Dataset excerpts:
# # #

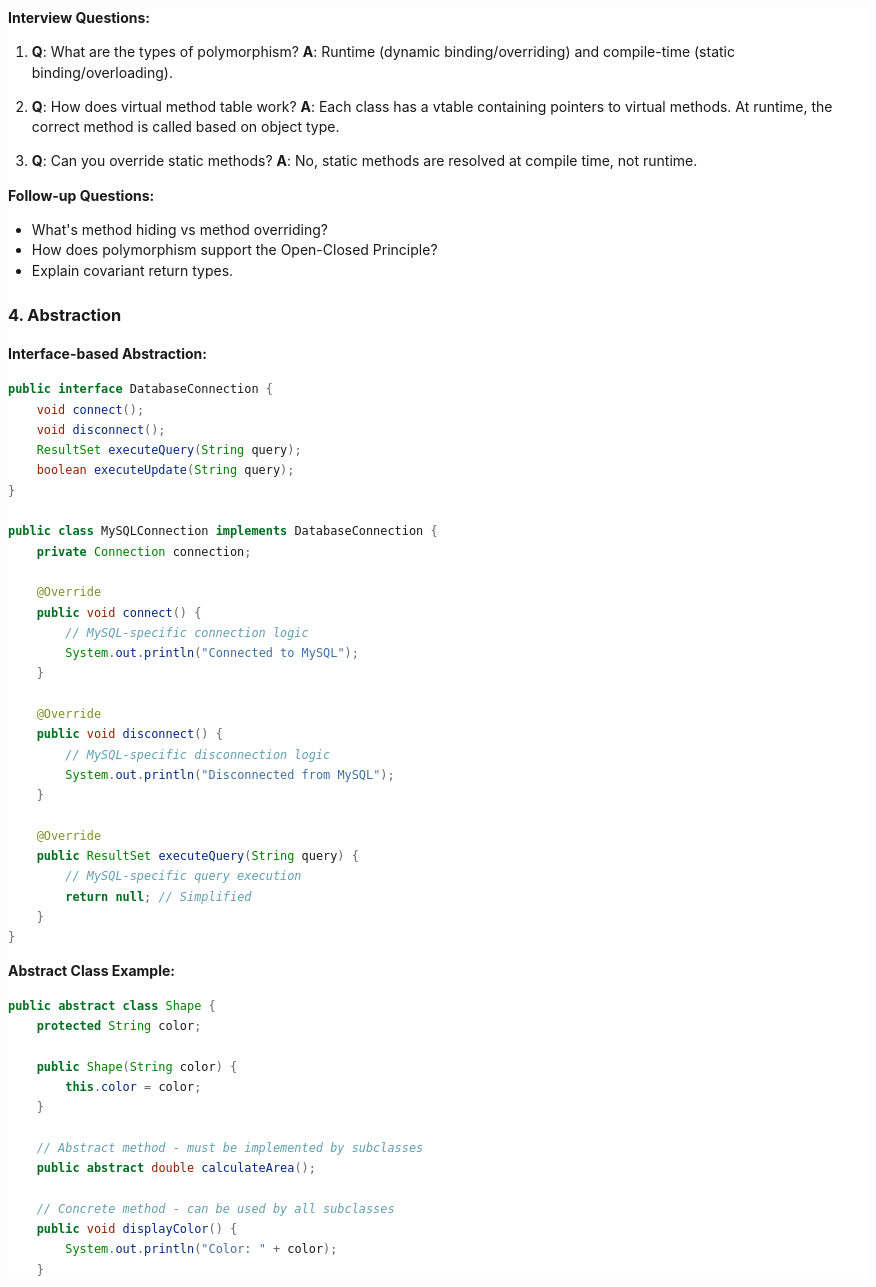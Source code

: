 **Interview Questions:**
1. **Q**: What are the types of polymorphism?
   **A**: Runtime (dynamic binding/overriding) and compile-time (static binding/overloading).

2. **Q**: How does virtual method table work?
   **A**: Each class has a vtable containing pointers to virtual methods. At runtime, the correct method is called based on object type.

3. **Q**: Can you override static methods?
   **A**: No, static methods are resolved at compile time, not runtime.

**Follow-up Questions:**
- What's method hiding vs method overriding?
- How does polymorphism support the Open-Closed Principle?
- Explain covariant return types.

### 4. Abstraction

**Interface-based Abstraction:**
```java
public interface DatabaseConnection {
    void connect();
    void disconnect();
    ResultSet executeQuery(String query);
    boolean executeUpdate(String query);
}

public class MySQLConnection implements DatabaseConnection {
    private Connection connection;
    
    @Override
    public void connect() {
        // MySQL-specific connection logic
        System.out.println("Connected to MySQL");
    }
    
    @Override
    public void disconnect() {
        // MySQL-specific disconnection logic
        System.out.println("Disconnected from MySQL");
    }
    
    @Override
    public ResultSet executeQuery(String query) {
        // MySQL-specific query execution
        return null; // Simplified
    }
}
```

**Abstract Class Example:**
```java
public abstract class Shape {
    protected String color;
    
    public Shape(String color) {
        this.color = color;
    }
    
    // Abstract method - must be implemented by subclasses
    public abstract double calculateArea();
    
    // Concrete method - can be used by all subclasses
    public void displayColor() {
        System.out.println("Color: " + color);
    }
```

# # #

* _What you will do_:
How many lines of the data contain the word "overriding"? Answer with the number alone.

* _Completed exercise_:
2